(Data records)
= Beginning of Section =
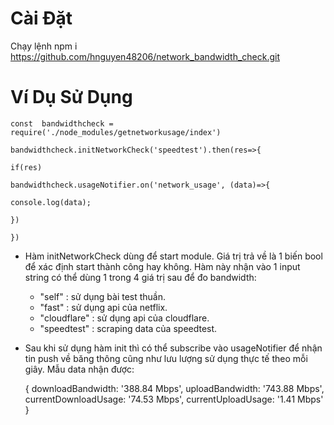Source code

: # Cài Đặt
Chạy lệnh
npm i https://github.com/hnguyen48206/network_bandwidth_check.git

# Ví Dụ Sử Dụng

    const  bandwidthcheck = require('./node_modules/getnetworkusage/index')
    
    bandwidthcheck.initNetworkCheck('speedtest').then(res=>{
    
    if(res)
    
    bandwidthcheck.usageNotifier.on('network_usage', (data)=>{
    
    console.log(data);
    
    })
    
    })

 - Hàm initNetworkCheck dùng để start module. Giá trị trả về là 1 biến bool để xác định start thành công hay không. Hàm này nhận vào 1 input string có thể dùng 1 trong 4 giá trị sau để đo bandwidth:
 
	  + "self" : sử dụng bài test thuần.
	  + "fast" : sử dụng api của netflix.
	  + "cloudflare" : sử dụng api của cloudflare.
	  + "speedtest" : scraping data của speedtest.
 - Sau khi sử dụng hàm init thì có thể subscribe vào usageNotifier để nhận tin push về băng thông cũng như lưu lượng sử dụng thực tế theo mỗi giây. Mẫu data nhận được: 

    {
        downloadBandwidth: '388.84 Mbps',
        uploadBandwidth: '743.88 Mbps',
        currentDownloadUsage: '74.53 Mbps',
        currentUploadUsage: '1.41 Mbps'
    }
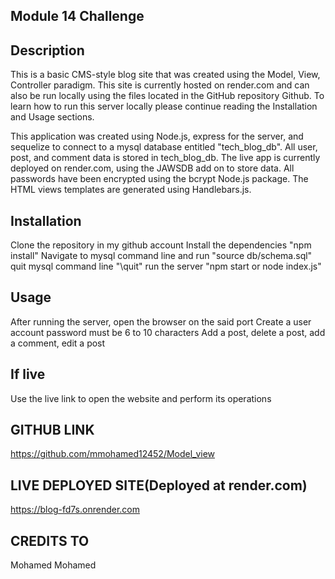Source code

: ## Module 14 Challenge

## Description
This is a basic CMS-style blog site that was created using the Model, View, Controller paradigm. This site is currently hosted on render.com and can also be run locally using the files located in the GitHub repository Github. To learn how to run this server locally please continue reading the Installation and Usage sections.

This application was created using Node.js, express for the server, and sequelize to connect to a mysql database entitled "tech_blog_db". All user, post, and comment data is stored in tech_blog_db. The live app is currently deployed on render.com, using the JAWSDB add on to store data. All passwords have been encrypted using the bcrypt Node.js package. The HTML views templates are generated using Handlebars.js.

## Installation
Clone the repository in my github account
Install the dependencies "npm install"
Navigate to mysql command line and run "source db/schema.sql"
quit mysql command line "\quit"
run the server "npm start or node index.js"

## Usage
After running the server, open the browser on the said port
Create a user account password must be 6 to 10 characters
Add a post, delete a post, add a comment, edit a post

  ## If live
Use the live link to open the website and perform its operations

## GITHUB LINK

https://github.com/mmohamed12452/Model_view

## LIVE DEPLOYED SITE(Deployed at render.com)

https://blog-fd7s.onrender.com

## CREDITS TO
Mohamed Mohamed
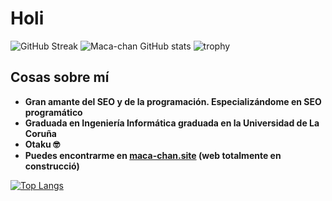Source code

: # Holi
![GitHub Streak](https://github-readme-streak-stats.herokuapp.com/?user=maca-chan&theme=synthwave)
![Maca-chan GitHub stats](https://github-readme-stats.vercel.app/api?username=maca-chan&show_icons=true&theme=synthwave) 
![trophy](https://github-profile-trophy.vercel.app/?username=maca-chan&theme=onestar&no-frame=true)



## Cosas sobre mí

- **Gran amante del SEO y de la programación. Especializándome en SEO programático**
- **Graduada en Ingeniería Informática graduada en la Universidad de La Coruña**
- **Otaku 🤓**
- **Puedes encontrarme en [maca-chan.site](https://maca-chan.site) (web totalmente en construcció)**


[![Top Langs](https://github-readme-stats.vercel.app/api/top-langs/?username=maca-chan&theme=synthwave)](https://github.com/AnushkaWijegoonawardana97/github-readme-stats)



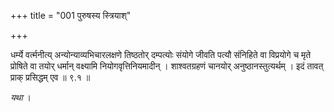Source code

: +++
title = "001 पुरुषस्य स्त्रियाश्"

+++

धर्म्ये वर्त्मनीत्य् अन्योन्याव्यभिचारलक्षणे तिष्ठतोर् दम्पत्योः संयोगे जीवति पत्यौ संनिहिते वा विप्रयोगे च मृते प्रोषिते वा तयोर् धर्मान् वक्ष्यामि नियोगवृत्तिनियमादीन् । शाश्वतग्रहणं चानयोर् अनुष्ठानस्तुत्यर्थम् । इदं तावत् प्राक् प्रसिद्धम् एव ॥ ९.१ ॥

_यथा_ ।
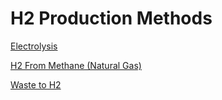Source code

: # H2 Production Methods

[Electrolysis](h2-electrolysis.md)

[H2 From Methane (Natural Gas)](waste-to-h2.md)

[Waste to H2](waste-to-h2.md)

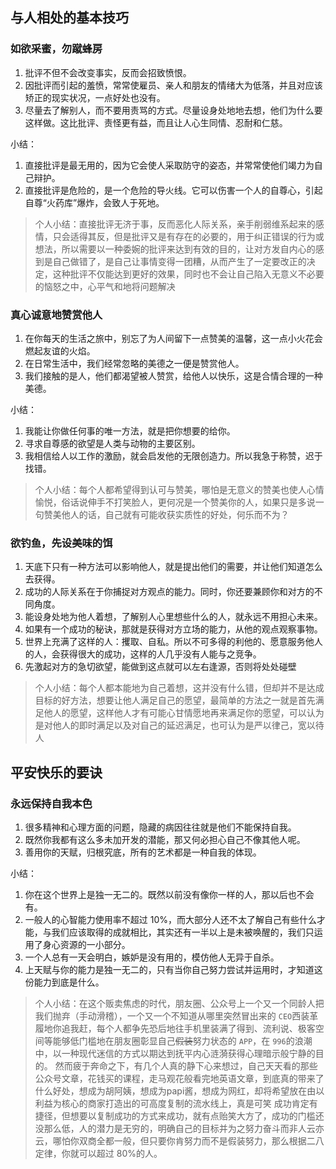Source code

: ## 与人相处的基本技巧

### 如欲采蜜，勿蹴蜂房

1. 批评不但不会改变事实，反而会招致愤恨。
2. 因批评而引起的羞愤，常常使雇员、亲人和朋友的情绪大为低落，并且对应该矫正的现实状况，一点好处也没有。
3. 尽量去了解别人，而不要用责骂的方式。尽量设身处地地去想，他们为什么要这样做。这比批评、责怪更有益，而且让人心生同情、忍耐和仁慈。

小结：

1. 直接批评是最无用的，因为它会使人采取防守的姿态，并常常使他们竭力为自己辩护。
2. 直接批评是危险的，是一个危险的导火线。它可以伤害一个人的自尊心，引起自尊“火药库”爆炸，会致人于死地。

>个人小结：直接批评无济于事，反而恶化人际关系，亲手削弱维系起来的感情，只会适得其反，但是批评又是有存在的必要的，用于纠正错误的行为或想法，所以需要以一种委婉的批评来达到有效的目的，让对方发自内心的感到是自己做错了，是自己让事情变得一团糟，从而产生了一定要改正的决定，这种批评不仅能达到更好的效果，同时也不会让自己陷入无意义不必要的恼怒之中，心平气和地将问题解决

### 真心诚意地赞赏他人

1. 在你每天的生活之旅中，别忘了为人间留下一点赞美的温馨，这一点小火花会燃起友谊的火焰。
2. 在日常生活中，我们经常忽略的美德之一便是赞赏他人。
3. 我们接触的是人，他们都渴望被人赞赏，给他人以快乐，这是合情合理的一种美德。

小结：

1. 我能让你做任何事的唯一方法，就是把你想要的给你。
2. 寻求自尊感的欲望是人类与动物的主要区别。
3. 我相信给人以工作的激励，就会启发他的无限创造力。所以我急于称赞，迟于找错。

>个人小结：每个人都希望得到认可与赞美，哪怕是无意义的赞美也使人心情愉悦，俗话说伸手不打笑脸人，更何况是一个赞美你的人，如果只是多说一句赞美他人的话，自己就有可能收获实质性的好处，何乐而不为？

### 欲钓鱼，先设美味的饵

1. 天底下只有一种方法可以影响他人，就是提出他们的需要，并让他们知道怎么去获得。
2. 成功的人际关系在于你捕捉对方观点的能力。同时，你还要兼顾你和对方的不同角度。
3. 能设身处地为他人着想，了解别人心里想些什么的人，就永远不用担心未来。
1. 如果有一个成功的秘诀，那就是获得对方立场的能力，从他的观点观察事物。
2. 世界上充满了这样的人：攫取、自私。所以不可多得的利他的、愿意服务他人的人，会获得很大的成功，这样的人几乎没有人能与之竞争。
3. 先激起对方的急切欲望，能做到这点就可以左右逢源，否则将处处碰壁

>个人小结：每个人都本能地为自己着想，这并没有什么错，但却并不是达成目标的好方法，想要让他人满足自己的愿望，最简单的方法之一就是首先满足他人的愿望，这样他人才有可能心甘情愿地再来满足你的愿望，可以认为是对他人的即时满足以及对自己的延迟满足，也可认为是严以律己，宽以待人

## 平安快乐的要诀

### 永远保持自我本色

1. 很多精神和心理方面的问题，隐藏的病因往往就是他们不能保持自我。
2. 既然你我都有这么多未加开发的潜能，那又何必担心自己不像其他人呢。
3. 善用你的天赋，归根究底，所有的艺术都是一种自我的体现。

小结：

1. 你在这个世界上是独一无二的。既然以前没有像你一样的人，那以后也不会有。
2. 一般人的心智能力使用率不超过 10%，而大部分人还不太了解自己有些什么才能，与我们应该取得的成就相比，其实还有一半以上是未被唤醒的，我们只运用了身心资源的一小部分。
3. 一个人总有一天会明白，嫉妒是没有用的，模仿他人无异于自杀。
4. 上天赋与你的能力是独一无二的，只有当你自己努力尝试并运用时，才知道这份能力到底是什么。

>个人小结：在这个贩卖焦虑的时代，朋友圈、公众号上一个又一个同龄人把我们抛弃（手动滑稽），一个又一个不知道从哪里突然冒出来的 `CEO`西装革履地你追我赶，每个人都争先恐后地往手机里装满了得到、流利说、极客空间等能够低门槛地在朋友圈彰显自己<del>假装</del>努力状态的 `APP`，在 `996`的浪潮中，以一种现代迷信的方式以期达到抚平内心涟漪获得心理暗示般宁静的目的。
>然而疲于奔命之下，有几个人真的静下心来想过，自己天天看的那些公众号文章，花钱买的课程，走马观花般看完地英语文章，到底真的带来了什么好处，想成为胡阿姨，想成为papi酱，想成为网红，却将希望放在由以利益为核心的商家打造出的可高度复制的流水线上，真是可笑
>成功肯定有捷径，但想要以复制成功的方式来成功，就有点贻笑大方了，成功的门槛还没那么低，人的潜力是无穷的，明确自己的目标并为之努力奋斗而非人云亦云，哪怕你双商全都一般，但只要你肯努力而不是假装努力，那么根据二八定律，你就可以超过 80%的人。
= End of Section =
**EXERCISE PROMPT:** Locate the word "speedtest" in the records and collect each line it appears in.

**WRITTEN REPLY:**
    bandwidthcheck.initNetworkCheck('speedtest').then(res=>{
	  + "speedtest" : scraping data của speedtest.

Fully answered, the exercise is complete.